Before composing and writing the musical "Rent", his most popular and well-known work, Jonathan Larson wrote a variety of early theatrical pieces, with varying degrees of success and production.

Among his early creative works is Sacrimmoralinority, his first musical which was co-written with David Glenn Armstrong, and originally staged at his alma mater Adelphi University in the winter of 1981. Following Jonathan and David's graduation in 1982, and retitled Saved! - An Immoral Musical on the Moral Majority, the Brechtian-themed musical cabaret played a four-week showcase run at Rusty's Storefront Blitz, a small theatre on 42nd Street in Manhattan, and won both authors a writing award from ASCAP.

Between 1983 and 1990, Larson wrote Superbia, originally intended as a futuristic rock retelling of George Orwell's book Nineteen Eighty-Four, though the Orwell estate denied him permission to adapt the novel itself. Superbia won the Richard Rodgers Production Award and the Richard Rodgers Development Grant. However, despite performances at Playwrights Horizons and a rock concert version produced by Larson's close friend and producer Victoria Leacock at the Village Gate in September 1989, Superbia was not fully produced, leading to disappointment for Larson.
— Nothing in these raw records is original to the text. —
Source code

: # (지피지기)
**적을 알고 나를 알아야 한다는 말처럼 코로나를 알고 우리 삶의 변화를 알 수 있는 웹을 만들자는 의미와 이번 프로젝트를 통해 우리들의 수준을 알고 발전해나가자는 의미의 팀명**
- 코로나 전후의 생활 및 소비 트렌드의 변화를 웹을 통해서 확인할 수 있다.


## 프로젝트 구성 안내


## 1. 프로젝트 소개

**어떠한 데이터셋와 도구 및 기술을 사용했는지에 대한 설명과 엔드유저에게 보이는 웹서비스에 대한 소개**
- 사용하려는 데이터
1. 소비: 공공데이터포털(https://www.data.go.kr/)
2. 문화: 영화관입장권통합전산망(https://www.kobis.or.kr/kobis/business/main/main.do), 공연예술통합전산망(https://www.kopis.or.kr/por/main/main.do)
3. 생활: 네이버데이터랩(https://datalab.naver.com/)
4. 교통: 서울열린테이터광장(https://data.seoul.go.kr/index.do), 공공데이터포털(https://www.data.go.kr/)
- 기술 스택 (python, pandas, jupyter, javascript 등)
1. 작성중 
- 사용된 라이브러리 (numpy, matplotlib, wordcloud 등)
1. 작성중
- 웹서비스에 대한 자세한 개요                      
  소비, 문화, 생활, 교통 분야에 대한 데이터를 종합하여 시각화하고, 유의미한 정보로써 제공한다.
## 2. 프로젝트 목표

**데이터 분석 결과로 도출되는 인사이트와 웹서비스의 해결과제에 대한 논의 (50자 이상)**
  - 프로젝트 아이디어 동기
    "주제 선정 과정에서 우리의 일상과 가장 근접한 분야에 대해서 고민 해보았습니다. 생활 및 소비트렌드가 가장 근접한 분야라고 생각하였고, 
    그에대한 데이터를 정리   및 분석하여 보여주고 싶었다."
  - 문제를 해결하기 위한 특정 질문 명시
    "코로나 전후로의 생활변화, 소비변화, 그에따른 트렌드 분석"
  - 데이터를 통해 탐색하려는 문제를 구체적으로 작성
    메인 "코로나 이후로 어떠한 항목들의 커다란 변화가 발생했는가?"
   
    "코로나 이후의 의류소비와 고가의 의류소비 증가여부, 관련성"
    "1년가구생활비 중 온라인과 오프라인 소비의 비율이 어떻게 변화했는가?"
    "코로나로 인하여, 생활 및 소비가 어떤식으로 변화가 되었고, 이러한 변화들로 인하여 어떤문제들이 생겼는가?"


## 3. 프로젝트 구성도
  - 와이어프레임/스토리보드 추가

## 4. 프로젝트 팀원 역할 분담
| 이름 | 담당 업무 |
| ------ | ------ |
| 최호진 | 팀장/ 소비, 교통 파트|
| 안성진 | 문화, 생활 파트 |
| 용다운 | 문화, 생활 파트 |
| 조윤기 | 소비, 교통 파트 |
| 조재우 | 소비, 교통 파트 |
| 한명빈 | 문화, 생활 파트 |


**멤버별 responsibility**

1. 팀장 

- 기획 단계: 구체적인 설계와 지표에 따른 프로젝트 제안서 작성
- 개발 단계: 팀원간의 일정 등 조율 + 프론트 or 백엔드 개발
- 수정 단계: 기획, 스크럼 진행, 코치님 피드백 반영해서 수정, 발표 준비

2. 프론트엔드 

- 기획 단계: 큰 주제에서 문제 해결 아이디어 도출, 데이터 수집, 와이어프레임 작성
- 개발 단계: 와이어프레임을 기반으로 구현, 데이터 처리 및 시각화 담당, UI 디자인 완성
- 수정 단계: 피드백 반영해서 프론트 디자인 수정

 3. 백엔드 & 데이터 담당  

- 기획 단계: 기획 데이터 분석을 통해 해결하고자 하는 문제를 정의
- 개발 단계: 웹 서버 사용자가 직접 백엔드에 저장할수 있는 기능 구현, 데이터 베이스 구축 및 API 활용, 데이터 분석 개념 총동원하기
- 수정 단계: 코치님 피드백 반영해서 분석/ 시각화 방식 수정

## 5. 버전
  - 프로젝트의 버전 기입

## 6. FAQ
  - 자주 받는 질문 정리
His next work, completed in 1991, was a "rock monologue" entitled 30/90, which was later renamed "Boho Days" and finally titled tick, tick... BOOM!. This piece, written for only Larson with a piano and rock band, was intended to be a response to his feelings of rejection caused by the disappointment of Superbia. The show was performed off-Broadway at the Village Gate in Greenwich Village, as well as at the Second Stage Theater, then on the Upper West Side. Both of these productions were produced by Larson's friend, Victoria Leacock. The producer Jeffrey Seller saw a reading of Boho Days and expressed interest in producing Larson's musicals.

While in college, Larson came into contact with his strongest musical theatre influence, Stephen Sondheim, to whom he occasionally submitted his work for review. One tick, tick... BOOM! song called "Sunday" is a homage to Sondheim, who supported Larson, staying close to the melody and lyrics of Sondheim's own song of the same title but turning it from a manifesto about art into a waiter's lament. Sondheim would often write letters of recommendation for Larson to various producers. Larson later won the Stephen Sondheim Award.

In addition to his three larger theatrical pieces written before Rent, Larson also wrote music for J.P. Morgan Saves the Nation, numerous individual numbers, music for Sesame Street, music for the children's book cassettes of An American Tail and Land Before Time, music for Rolling Stone magazine publisher Jann Wenner, and performed in John Gray's musical Billy Bishop Goes to War which starred his close friend actor Roger Bart (Desperate Housewives), a musical called Mowgli, and four songs for the children's video Away We Go! (which he also conceived with collaborator and Composer Bob Golden and directed). For his early works Larson won a grant and award from the American Society of Composers, Authors, and Publishers and the Gilman and Gonzalez-Falla Theatre Foundation's Commendation Award.